1. Criar um plano de preparação para catástrofes
Tenha um plano pronto que descreva o que fazer em caso de emergências e catástrofes naturais. Este plano deve ter em consideração todos os tipos de condições climatéricas e catástrofes naturais a que a sua área é mais suscetível, e talvez alguns que seriam considerados particularmente improváveis. Neve em Lisboa? Provavelmente não, mas, com as alterações climáticas, nunca se sabe. Além disso, não se esqueça de pedir às empresas suas parceiras os respectivos planos de catástrofe para garantir o alinhamento com a gestão de riscos.

2. Monitorizar as ameaças
A gestão de riscos da cadeia de abastecimento funciona melhor quando as empresas são avisadas o mais cedo possível de potenciais impactos e disrupções. Acompanhar as condições meteorológicas potenciais, efetuar uma análise de dados e realizar simulações na sua cadeia de abastecimento para identificar os pontos de pressão em que as catástrofes naturais teriam um impacto mais provável nas suas operações são formas de acompanhar e medir o seu nível de preparação para catástrofes.

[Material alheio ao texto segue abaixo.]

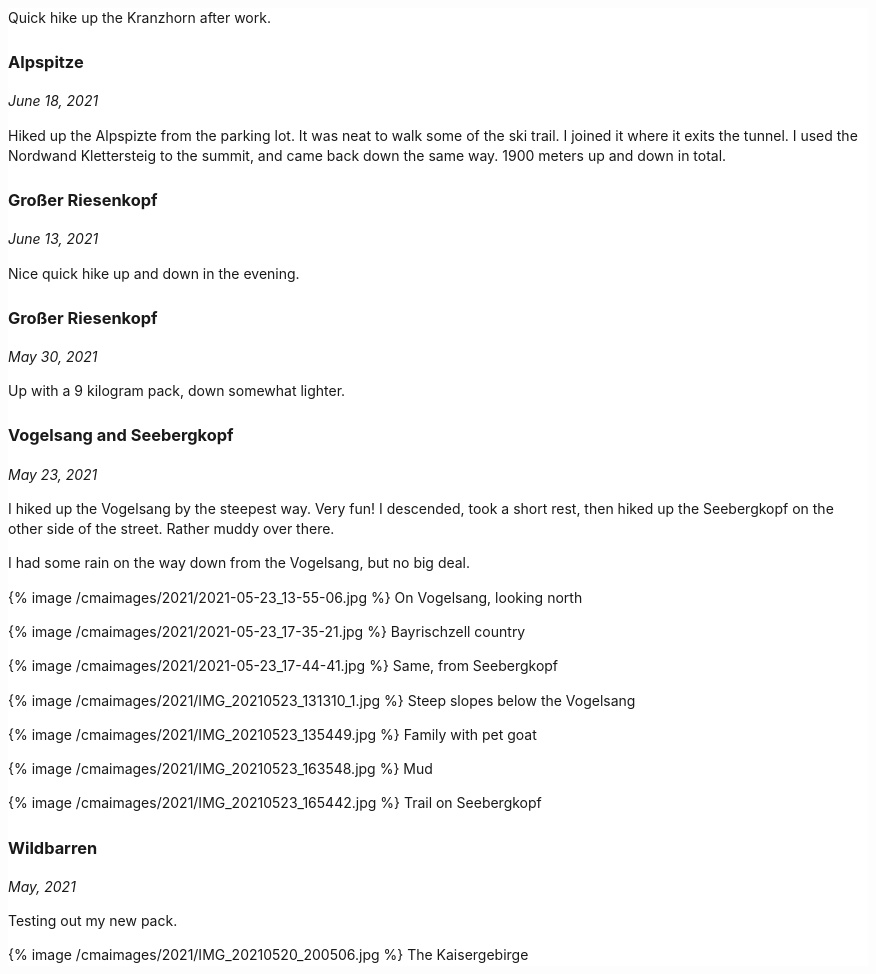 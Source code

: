 Quick hike up the Kranzhorn after work.

### Alpspitze
_June 18, 2021_

Hiked up the Alpspizte from the parking lot. It was neat to walk some of the
ski trail. I joined it where it exits the tunnel. I used the Nordwand 
Klettersteig to the summit, and came back down the same way. 1900 meters
up and down in total.

### Großer Riesenkopf
_June 13, 2021_

Nice quick hike up and down in the evening.

### Großer Riesenkopf
_May 30, 2021_

Up with a 9 kilogram pack, down somewhat lighter.

### Vogelsang and Seebergkopf
_May 23, 2021_

I hiked up the Vogelsang by the steepest way. Very fun! I descended, took a
short rest, then hiked up the Seebergkopf on the other side of the street.
Rather muddy over there.

I had some rain on the way down from the Vogelsang, but no big deal.

{% image /cmaimages/2021/2021-05-23_13-55-06.jpg %}
On Vogelsang, looking north

{% image /cmaimages/2021/2021-05-23_17-35-21.jpg %}
Bayrischzell country

{% image /cmaimages/2021/2021-05-23_17-44-41.jpg %}
Same, from Seebergkopf

{% image /cmaimages/2021/IMG_20210523_131310_1.jpg %}
Steep slopes below the Vogelsang

{% image /cmaimages/2021/IMG_20210523_135449.jpg %}
Family with pet goat

{% image /cmaimages/2021/IMG_20210523_163548.jpg %}
Mud

{% image /cmaimages/2021/IMG_20210523_165442.jpg %}
Trail on Seebergkopf

### Wildbarren
_May, 2021_

Testing out my new pack.

{% image /cmaimages/2021/IMG_20210520_200506.jpg %}
The Kaisergebirge
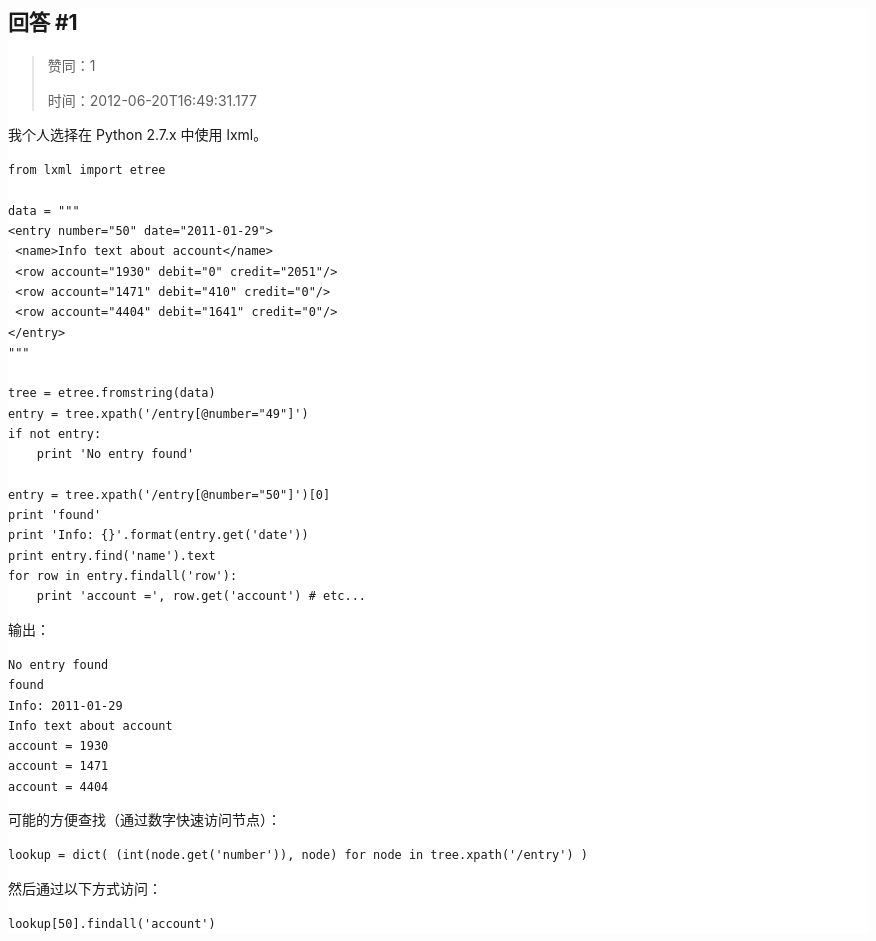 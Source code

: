 ## 回答 #1

> 赞同：1
> 
> 时间：2012-06-20T16:49:31.177

我个人选择在 Python 2.7.x 中使用 lxml。

```
from lxml import etree

data = """
<entry number="50" date="2011-01-29">
 <name>Info text about account</name>
 <row account="1930" debit="0" credit="2051"/>
 <row account="1471" debit="410" credit="0"/>
 <row account="4404" debit="1641" credit="0"/>
</entry>
"""

tree = etree.fromstring(data)
entry = tree.xpath('/entry[@number="49"]')
if not entry:
    print 'No entry found'

entry = tree.xpath('/entry[@number="50"]')[0]
print 'found'
print 'Info: {}'.format(entry.get('date'))
print entry.find('name').text
for row in entry.findall('row'):
    print 'account =', row.get('account') # etc... 
```

输出：

```
No entry found
found
Info: 2011-01-29
Info text about account
account = 1930
account = 1471
account = 4404 
```

可能的方便查找（通过数字快速访问节点）：

```
lookup = dict( (int(node.get('number')), node) for node in tree.xpath('/entry') ) 
```

然后通过以下方式访问：

```
lookup[50].findall('account') 
```
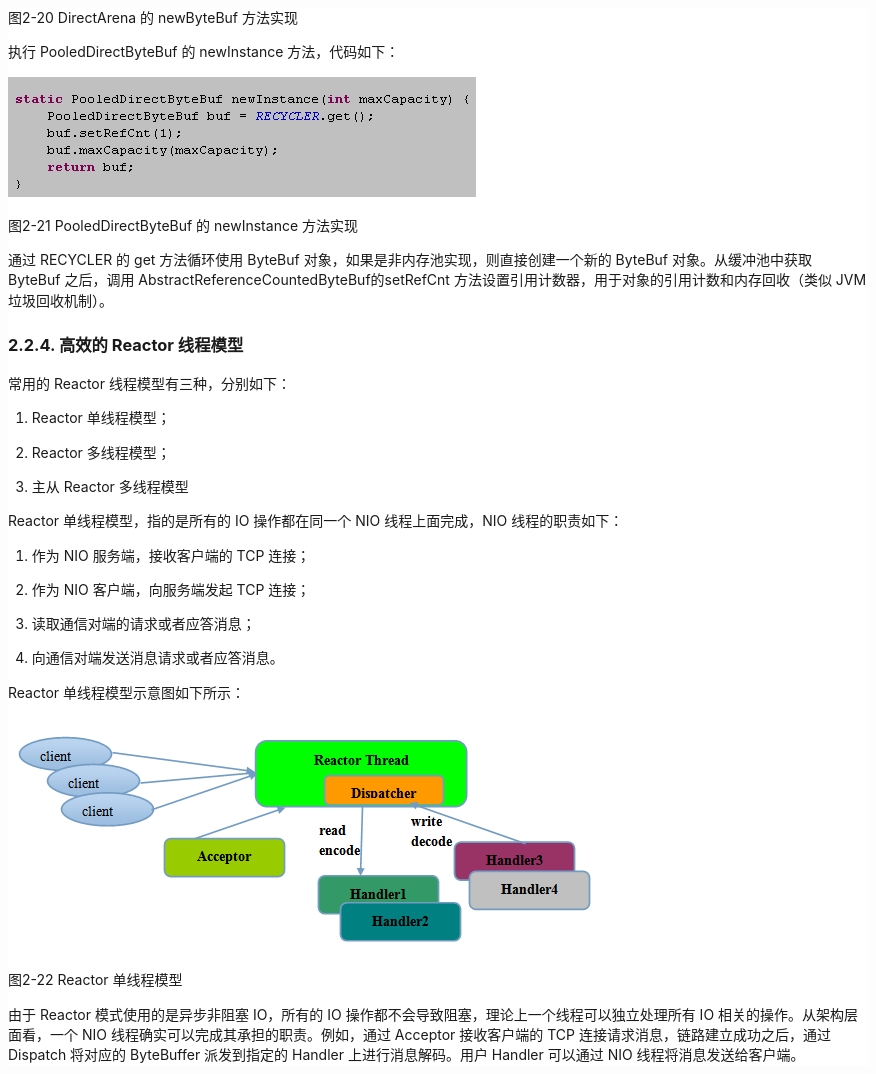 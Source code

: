 图2-20 DirectArena 的 newByteBuf 方法实现

执行 PooledDirectByteBuf 的 newInstance 方法，代码如下：

![](images/59.png)

图2-21 PooledDirectByteBuf 的 newInstance 方法实现

通过 RECYCLER 的 get 方法循环使用 ByteBuf 对象，如果是非内存池实现，则直接创建一个新的 ByteBuf 对象。从缓冲池中获取 ByteBuf 之后，调用 AbstractReferenceCountedByteBuf的setRefCnt 方法设置引用计数器，用于对象的引用计数和内存回收（类似 JVM 垃圾回收机制）。

### 2.2.4. 高效的 Reactor 线程模型
常用的 Reactor 线程模型有三种，分别如下：

1) Reactor 单线程模型；

2) Reactor 多线程模型；

3) 主从 Reactor 多线程模型

Reactor 单线程模型，指的是所有的 IO 操作都在同一个 NIO 线程上面完成，NIO 线程的职责如下：

1) 作为 NIO 服务端，接收客户端的 TCP 连接；

2) 作为 NIO 客户端，向服务端发起 TCP 连接；

3) 读取通信对端的请求或者应答消息；

4) 向通信对端发送消息请求或者应答消息。

Reactor 单线程模型示意图如下所示：

![](images/60.png)

图2-22 Reactor 单线程模型

由于 Reactor 模式使用的是异步非阻塞 IO，所有的 IO 操作都不会导致阻塞，理论上一个线程可以独立处理所有 IO 相关的操作。从架构层面看，一个 NIO 线程确实可以完成其承担的职责。例如，通过 Acceptor 接收客户端的 TCP 连接请求消息，链路建立成功之后，通过 Dispatch 将对应的 ByteBuffer 派发到指定的 Handler 上进行消息解码。用户 Handler 可以通过 NIO 线程将消息发送给客户端。
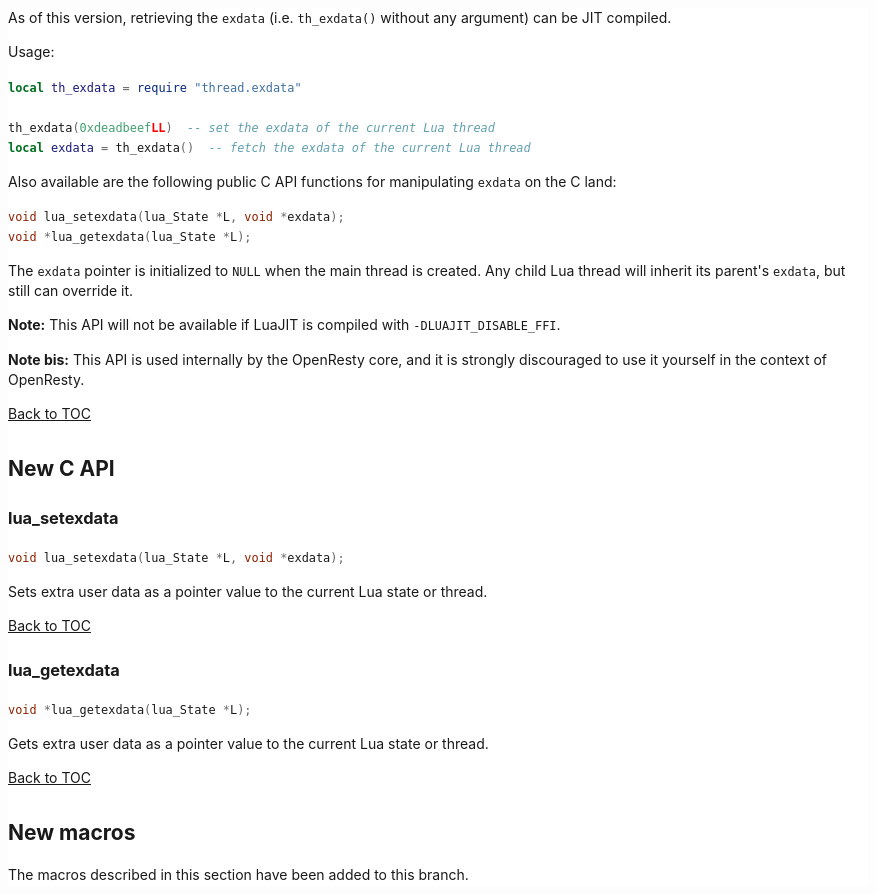 As of this version, retrieving the `exdata` (i.e. `th_exdata()` without any
argument) can be JIT compiled.

Usage:

```lua
local th_exdata = require "thread.exdata"

th_exdata(0xdeadbeefLL)  -- set the exdata of the current Lua thread
local exdata = th_exdata()  -- fetch the exdata of the current Lua thread
```

Also available are the following public C API functions for manipulating
`exdata` on the C land:

```C
void lua_setexdata(lua_State *L, void *exdata);
void *lua_getexdata(lua_State *L);
```

The `exdata` pointer is initialized to `NULL` when the main thread is created.
Any child Lua thread will inherit its parent's `exdata`, but still can override
it.

**Note:** This API will not be available if LuaJIT is compiled with
`-DLUAJIT_DISABLE_FFI`.

**Note bis:** This API is used internally by the OpenResty core, and it is
strongly discouraged to use it yourself in the context of OpenResty.

[Back to TOC](#table-of-contents)

## New C API

### lua_setexdata

```C
void lua_setexdata(lua_State *L, void *exdata);
```

Sets extra user data as a pointer value to the current Lua state or thread.

[Back to TOC](#table-of-contents)

### lua_getexdata

```C
void *lua_getexdata(lua_State *L);
```

Gets extra user data as a pointer value to the current Lua state or thread.

[Back to TOC](#table-of-contents)

## New macros

The macros described in this section have been added to this branch.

3. Comunicação e flexibilidade
Muitas catástrofes naturais podem ser impossíveis de prever, pelo que as perturbações podem ser inevitáveis. Seja aberto com os membros da sua equipa e com as empresas suas parceiras sobre a forma como as condições meteorológicas ou as catástrofes naturais podem afetar a capacidade de resposta e a cadeia de abastecimento da sua empresa. Pense em espaços de trabalho alternativos e em métodos de transporte de substituição para as suas mercadorias.

 

Nota: Informação atualizada a 06/11/2023 com a retificação do cargo do comandante no Quadro
de Honra dos Bombeiros Voluntários de Cabo Ruivo, Jorge Mendes.